Hadoop dfsadmin-safemode leave exits safe mode

Hadoop dfsadmin-safemode enter enters safe mode

5. Add nod

Scalability is an important feature of HDFS. First, install hadoop on the newly added node, then modify the $HADOOP_HOME/conf/ master file to add the NameNode hostname, then modify the $HADOOP_HOME/conf/slaves file on the NameNode node, add the new node hostname, and then establish a password-free SSH connection to the new node.

Run the startup command:

. / start-all.sh

You can then view the newly added DataNode through the hostname of http://(Masternode): 50070

6. Load balancing

Run the command:

. / start-balancer.sh

You can make the selection policy on the DataNode node rebalance the distribution of data blocks on the DataNode.

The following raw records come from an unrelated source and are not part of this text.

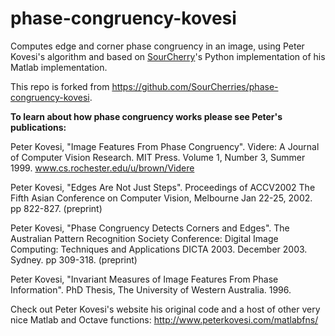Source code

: # phase-congruency-kovesi
Computes edge and corner phase congruency in an image, using Peter Kovesi's algorithm and based on [SourCherry](https://github.com/SourCherry)'s Python implementation of his Matlab implementation.

This repo is forked from https://github.com/SourCherries/phase-congruency-kovesi.

**To learn about how phase congruency works please see Peter's publications:**

Peter Kovesi, "Image Features From Phase Congruency". Videre: A Journal of Computer Vision Research. MIT Press. Volume 1, Number 3, Summer 1999. www.cs.rochester.edu/u/brown/Videre

Peter Kovesi, "Edges Are Not Just Steps". Proceedings of ACCV2002 The Fifth Asian Conference on Computer Vision, Melbourne Jan 22-25, 2002. pp 822-827. (preprint)

Peter Kovesi, "Phase Congruency Detects Corners and Edges". The Australian Pattern Recognition Society Conference: Digital Image Computing: Techniques and Applications DICTA 2003. December 2003. Sydney. pp 309-318. (preprint)

Peter Kovesi, "Invariant Measures of Image Features From Phase Information". PhD Thesis, The University of Western Australia. 1996.

Check out Peter Kovesi's website his original code and a host of other very nice Matlab and Octave functions:
http://www.peterkovesi.com/matlabfns/
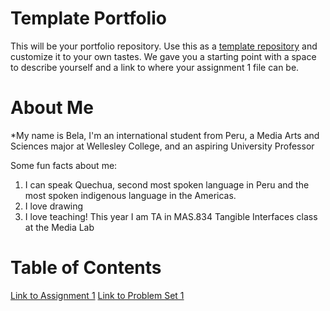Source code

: # Template Portfolio
This will be your portfolio repository. Use this as a [template repository](https://docs.github.com/en/repositories/creating-and-managing-repositories/creating-a-template-repository) and customize it to your own tastes. We gave you a starting point with a space to describe yourself and a link to where your assignment 1 file can be.

# About Me
*My name is Bela, I'm an international student from Peru, a Media Arts and Sciences major at Wellesley College, and an aspiring University Professor

Some fun facts about me:
1. I can speak Quechua, second most spoken language in Peru and the most spoken indigenous language in the Americas.
2. I love drawing
3. I love teaching! This year I am TA in MAS.834 Tangible Interfaces class at the Media Lab

# Table of Contents
[Link to Assignment 1](assignments/assignment1.md)
[Link to Problem Set 1](assignments/problemSet1.md)

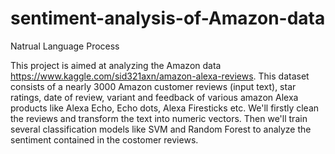 # sentiment-analysis-of-Amazon-data
Natrual Language Process

This project is aimed at analyzing the Amazon data https://www.kaggle.com/sid321axn/amazon-alexa-reviews. 
This dataset consists of a nearly 3000 Amazon customer reviews (input text), star ratings, date of review, variant and feedback of various amazon Alexa products like Alexa Echo, Echo dots, Alexa Firesticks etc. We'll firstly clean the reviews and transform the text into numeric vectors. Then we'll train several classification models like SVM and Random Forest to analyze the sentiment contained in the costomer reviews. 
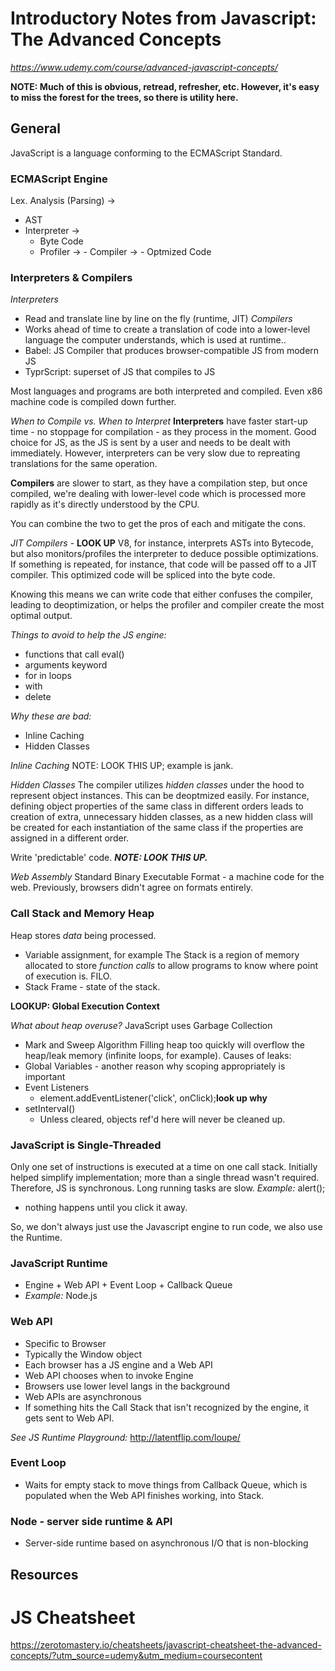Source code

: # Introductory Notes from Javascript: The Advanced Concepts
 *https://www.udemy.com/course/advanced-javascript-concepts/*

**NOTE: Much of this is obvious, retread, refresher, etc. However, it's easy to miss the forest for the trees, so there is utility here.**

## General
JavaScript is a language conforming to the ECMAScript Standard.

### ECMAScript Engine
Lex. Analysis (Parsing) ->
- AST
- Interpreter ->
    - Byte Code
    - Profiler ->
          - Compiler ->
             - Optmized Code

### Interpreters & Compilers
*Interpreters*
- Read and translate line by line on the fly (runtime, JIT)
*Compilers*
- Works ahead of time to create a translation of code into a lower-level language the computer understands, which is used at runtime..
- Babel: JS Compiler that produces browser-compatible JS from modern JS
- TyprScript: superset of JS that compiles to JS

Most languages and programs are both interpreted and compiled. Even x86 machine code is compiled down further.

*When to Compile vs. When to Interpret*
**Interpreters** have faster start-up time - no stoppage for compilation - as they process in the moment.
Good choice for JS, as the JS is sent by a user and needs to be dealt with immediately.
However, interpreters can be very slow due to repreating translations for the same operation.

**Compilers** are slower to start, as they have a compilation step, but once compiled, we're dealing with lower-level code which is processed more rapidly as it's directly understood by the CPU.

You can combine the two to get the pros of each and mitigate the cons.

*JIT Compilers* - **LOOK UP**
V8, for instance, interprets ASTs into Bytecode, but also monitors/profiles the interpreter to deduce possible optimizations. If something is repeated, for instance, that code will be passed off to a JIT compiler. This optimized code will be spliced into the byte code.

Knowing this means we can write code that either confuses the compiler, leading to deoptimization, or helps the profiler and compiler create the most optimal output.

*Things to avoid to help the JS engine:*
  - functions that call eval()
  - arguments keyword
  - for in loops
  - with
  - delete

*Why these are bad:*
  - Inline Caching
  - Hidden Classes

*Inline Caching*
NOTE: LOOK THIS UP; example is jank.

*Hidden Classes*
The compiler utilizes *hidden classes* under the hood to represent object instances.
This can be deoptmized easily. For instance, defining object properties of the same class in different orders leads to creation of extra, unnecessary hidden classes, as a new hidden class will be created for each instantiation of the same class if the properties are assigned in a different order.

Write 'predictable' code.
***NOTE: LOOK THIS UP.***

*Web Assembly*
Standard Binary Executable Format - a machine code for the web. Previously, browsers didn't agree on formats entirely.

### Call Stack and Memory Heap
Heap stores *data* being processed.
- Variable assignment, for example
The Stack is a region of memory allocated to store *function calls* to allow programs to know where point of execution is. FILO.
- Stack Frame - state of the stack.

**LOOKUP: Global Execution Context**

*What about heap overuse?*
JavaScript uses Garbage Collection
- Mark and Sweep Algorithm
Filling heap too quickly will overflow the heap/leak memory (infinite loops, for example).
Causes of leaks:
- Global Variables - another reason why scoping appropriately is important
- Event Listeners
  - element.addEventListener('click', onClick);**look up why**
- setInterval()
  - Unless cleared, objects ref'd here will never be cleaned up.

### JavaScript is Single-Threaded
Only one set of instructions is executed at a time on one call stack.
Initially helped simplify implementation; more than a single thread wasn't required.
Therefore, JS is synchronous. Long running tasks are slow.
*Example:* alert(); 
- nothing happens until you click it away.

So, we don't always just use the Javascript engine to run code, we also use the Runtime.

### JavaScript Runtime
- Engine + Web API + Event Loop + Callback Queue
- *Example:* Node.js

### Web API
- Specific to Browser
- Typically the Window object
- Each browser has a JS engine and a Web API
- Web API chooses when to invoke Engine
- Browsers use lower level langs in the background
- Web APIs are asynchronous
- If something hits the Call Stack that isn't recognized by the engine, it gets sent to Web API.

*See JS Runtime Playground:*
http://latentflip.com/loupe/

### Event Loop
- Waits for empty stack to move things from Callback Queue, which is populated when the Web API finishes working, into Stack.

### Node - server side runtime & API
- Server-side runtime based on asynchronous I/O that is non-blocking

## Resources
# JS Cheatsheet
https://zerotomastery.io/cheatsheets/javascript-cheatsheet-the-advanced-concepts/?utm_source=udemy&utm_medium=coursecontent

Attachment: http://down.51cto.com/data/2366095

Welcome to subscribe "Shulou Technology Information " to get latest news, interesting things and hot topics in the IT industry, and controls the hottest and latest Internet news, technology news and IT industry trends.

*The comments in the above article only represent the author's personal views and do not represent the views and positions of this website. If you have more insights, please feel free to contribute and share.